9月になり、暑いながらも少しずつさわやかな空気が感じられるようになってきました。連休や祝日が多いこれからの季節は、行楽にベストなシーズン。実は行楽にも体質によって合う、合わないがあり、上手に選べば行楽自体が養生にもなるんですよ!
この秋は東洋医学にもとづいた“行楽養生”で、休日を楽しみながら体調を整えてみませんか?
秋は体調を整えやすい季節。だからこそ行楽で養生しよう

まだまだ暑い日々が続いているものの、暦の上では秋の3番目の節気である「白露(はくろ=9月7日~22日)」となりました。白露という名は、朝露が草に降りて白く光るという意味に由来するもの。夜に冷え込みやすくなり、そのために水蒸気が結露して朝露が生じるようになる時期です。日が短くなってきて、朝夕には少しずつ涼しい秋風が吹き始めているようですね。
東洋医学では、秋は養生をするのに最も効果的な季節といわれています。植物は春や夏に太陽から吸収したエネルギーを秋に果実として実らせますが、人間の体も同じように、春や夏にとり入れたエネルギーや栄養が秋になると体内で調整されて滋養となるのです。体調を整えやすい秋だからこそ、養生をするにもうってつけ。ぜひ、行楽養生を楽しんでください。
ではまず、体質をチェックしてみましょう。次のA~Dのうち、最も当てはまる不調が多いもの、もしくは最も気になる不調が含まれているものを選んでください。
A:疲れやすい、だるくて元気が出ない、夏バテ気味、冷えやすい
B:よく眠れない、めまいが起こる、目が疲れる、肌や髪がパサつく、不安感がある
C:ほてりやすい、のぼせやすい、のどが乾きやすい、吹き出物が多い、赤ら顔
D:ストレスがたまっている、イライラしやすい、肩こりがひどい、むくみが強い
Aに該当する人は体の活動エネルギーである「気(き)」が不足しているタイプ、Bに該当する人は「血(けつ≒血液)」が不足しているタイプ、Cに該当する人は体内に余分な熱が多いタイプ、Dに該当する人は体内のめぐりが滞っているタイプです。次からは、各タイプの養生にぴったりの秋の行楽をご紹介していきましょう。
Aタイプは気を補う味覚狩り、Bタイプは美しい色彩を楽しむ行楽を

気が不足しているAのタイプは、専門的には「気虚(ききょ)」と呼ばれる体質です。気虚になるおもな原因には過労、睡眠不足、食事制限、汗のかきすぎなどがあるほか、夏バテが抜け切らないという人も気虚の可能性が。そんな気虚タイプは、「旬の味覚で気を補う」ことをテーマに行楽を楽しんでみましょう。秋は味覚狩りが楽しい季節。胃腸が弱ってるなと感じている人や体力低下が気になる人は、きのこ狩りに出かけてみて。きのこは胃腸の調子を整えて気を補い、疲労回復に役立ちます。また、疲れのほかめまいや不眠なども気になる人には、気と血を補う食材であるぶどう狩りがおすすめ。単に旬の味覚を食べるだけではなく、味覚狩りをすることで木や土に触れて、自然の気をたっぷりと補うことができるでしょう。
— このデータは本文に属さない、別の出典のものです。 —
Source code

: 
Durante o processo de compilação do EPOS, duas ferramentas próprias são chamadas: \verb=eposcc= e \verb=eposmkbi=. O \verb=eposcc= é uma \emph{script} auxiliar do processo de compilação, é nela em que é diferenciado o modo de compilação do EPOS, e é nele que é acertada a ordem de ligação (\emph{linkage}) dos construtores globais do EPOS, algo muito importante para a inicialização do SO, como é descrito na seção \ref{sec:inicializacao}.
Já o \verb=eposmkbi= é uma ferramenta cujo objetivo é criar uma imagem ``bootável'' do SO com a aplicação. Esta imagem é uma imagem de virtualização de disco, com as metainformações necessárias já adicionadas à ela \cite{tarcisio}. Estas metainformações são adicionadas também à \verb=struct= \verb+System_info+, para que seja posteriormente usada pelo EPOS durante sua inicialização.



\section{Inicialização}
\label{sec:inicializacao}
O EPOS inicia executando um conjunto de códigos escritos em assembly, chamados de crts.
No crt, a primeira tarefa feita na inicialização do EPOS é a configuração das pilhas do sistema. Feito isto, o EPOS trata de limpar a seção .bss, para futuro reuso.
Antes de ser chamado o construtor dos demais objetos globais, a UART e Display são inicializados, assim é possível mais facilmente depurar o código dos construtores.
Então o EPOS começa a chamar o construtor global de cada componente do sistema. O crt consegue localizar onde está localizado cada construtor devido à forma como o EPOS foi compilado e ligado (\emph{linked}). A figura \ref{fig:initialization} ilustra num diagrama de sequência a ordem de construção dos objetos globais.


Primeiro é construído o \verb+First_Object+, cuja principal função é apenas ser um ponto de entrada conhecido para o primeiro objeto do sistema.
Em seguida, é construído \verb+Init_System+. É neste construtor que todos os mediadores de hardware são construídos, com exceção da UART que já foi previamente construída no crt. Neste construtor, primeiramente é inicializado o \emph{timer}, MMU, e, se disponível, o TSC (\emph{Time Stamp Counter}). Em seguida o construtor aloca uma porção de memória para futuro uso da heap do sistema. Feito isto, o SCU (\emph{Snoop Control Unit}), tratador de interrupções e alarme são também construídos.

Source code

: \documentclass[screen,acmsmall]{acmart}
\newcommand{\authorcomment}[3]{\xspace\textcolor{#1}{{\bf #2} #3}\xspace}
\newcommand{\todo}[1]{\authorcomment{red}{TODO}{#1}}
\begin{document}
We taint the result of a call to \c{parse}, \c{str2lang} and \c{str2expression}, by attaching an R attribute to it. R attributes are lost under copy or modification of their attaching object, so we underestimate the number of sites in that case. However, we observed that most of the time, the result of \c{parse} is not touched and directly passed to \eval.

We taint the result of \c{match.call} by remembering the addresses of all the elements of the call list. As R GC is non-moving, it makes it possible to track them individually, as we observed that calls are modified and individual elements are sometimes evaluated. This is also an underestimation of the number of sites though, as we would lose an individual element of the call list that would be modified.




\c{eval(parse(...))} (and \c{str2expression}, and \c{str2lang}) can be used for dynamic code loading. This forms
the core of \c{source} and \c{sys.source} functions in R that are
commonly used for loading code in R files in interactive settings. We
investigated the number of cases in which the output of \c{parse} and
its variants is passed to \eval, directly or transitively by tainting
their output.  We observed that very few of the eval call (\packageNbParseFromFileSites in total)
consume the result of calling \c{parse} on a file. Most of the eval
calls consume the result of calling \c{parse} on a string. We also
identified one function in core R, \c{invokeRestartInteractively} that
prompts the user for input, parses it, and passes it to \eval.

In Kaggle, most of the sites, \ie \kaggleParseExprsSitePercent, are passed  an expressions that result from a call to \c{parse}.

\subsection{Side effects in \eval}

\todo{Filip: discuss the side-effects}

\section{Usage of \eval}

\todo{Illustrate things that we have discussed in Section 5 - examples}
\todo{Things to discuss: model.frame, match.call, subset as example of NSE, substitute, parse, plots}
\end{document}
そのほか、夏バテが続いている人は冷房などで胃腸が冷えて消化機能が低下し、それが気虚の原因となっている可能性があるので、温泉でおなかを温めると疲労回復につながります。なお、激しい運動は体に負担がかかって気の消耗につながるので気をつけて。食事は温かい飲み物や食べ物を中心にするといいでしょう。
血が不足しているBのタイプは、「血虚(けっきょ)」と呼ばれる体質です。血虚になるおもな原因は無理なダイエットや偏食、夜ふかしなどがありますが、特に現代人に多いのが目の使いすぎ。スマホやパソコンなどを長時間見ることは目の酷使となり、私たちが思っている以上に血を消耗してしまうのです。そこで行楽養生は「目の保養」をテーマに楽しんでみましょう。美術館や水族館、植物園、絶景スポットなどを訪れて、その美しい色彩をじっくりと鑑賞してみてください。自然やアートの色を画面越しではなくじかに鑑賞することで、脳がリラックス状態になり、目の疲労回復にもつながります。
また、血虚タイプは精神的に不安定になりやすいので、舞台や伝統芸能などを鑑賞して心を満たす芸術体験もおすすめ。なお、食事は肉類をしっかりとると血の補給になります。気虚タイプと同様に体に負担がかかる行楽は控えて、ゆったりと過ごすことを意識してください。